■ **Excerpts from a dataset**

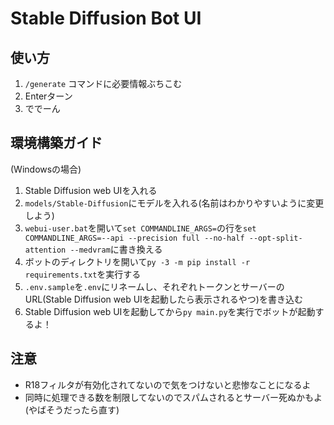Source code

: # Stable Diffusion Bot UI

## 使い方

1. `/generate` コマンドに必要情報ぶちこむ
2. Enterターン
3. ででーん

## 環境構築ガイド

(Windowsの場合)

1. Stable Diffusion web UIを入れる
2. `models/Stable-Diffusion`にモデルを入れる(名前はわかりやすいように変更しよう)
3. `webui-user.bat`を開いて`set COMMANDLINE_ARGS=`の行を`set COMMANDLINE_ARGS=--api --precision full --no-half --opt-split-attention --medvram`に書き換える
4. ボットのディレクトリを開いて`py -3 -m pip install -r requirements.txt`を実行する
5. `.env.sample`を`.env`にリネームし、それぞれトークンとサーバーのURL(Stable Diffusion web UIを起動したら表示されるやつ)を書き込む
6. Stable Diffusion web UIを起動してから`py main.py`を実行でボットが起動するよ！

## 注意

- R18フィルタが有効化されてないので気をつけないと悲惨なことになるよ
- 同時に処理できる数を制限してないのでスパムされるとサーバー死ぬかもよ(やばそうだったら直す)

■ **Assignment**
Go through the data and return every word of it verbatim, leaving out the pictures.

■ **Solution below**
Source code

: # Stable Diffusion Bot UI

## 使い方

1. `/generate` コマンドに必要情報ぶちこむ
2. Enterターン
3. ででーん

## 環境構築ガイド

(Windowsの場合)

1. Stable Diffusion web UIを入れる
2. `models/Stable-Diffusion`にモデルを入れる(名前はわかりやすいように変更しよう)
3. `webui-user.bat`を開いて`set COMMANDLINE_ARGS=`の行を`set COMMANDLINE_ARGS=--api --precision full --no-half --opt-split-attention --medvram`に書き換える
4. ボットのディレクトリを開いて`py -3 -m pip install -r requirements.txt`を実行する
5. `.env.sample`を`.env`にリネームし、それぞれトークンとサーバーのURL(Stable Diffusion web UIを起動したら表示されるやつ)を書き込む
6. Stable Diffusion web UIを起動してから`py main.py`を実行でボットが起動するよ！

## 注意

- R18フィルタが有効化されてないので気をつけないと悲惨なことになるよ
- 同時に処理できる数を制限してないのでスパムされるとサーバー死ぬかもよ(やばそうだったら直す)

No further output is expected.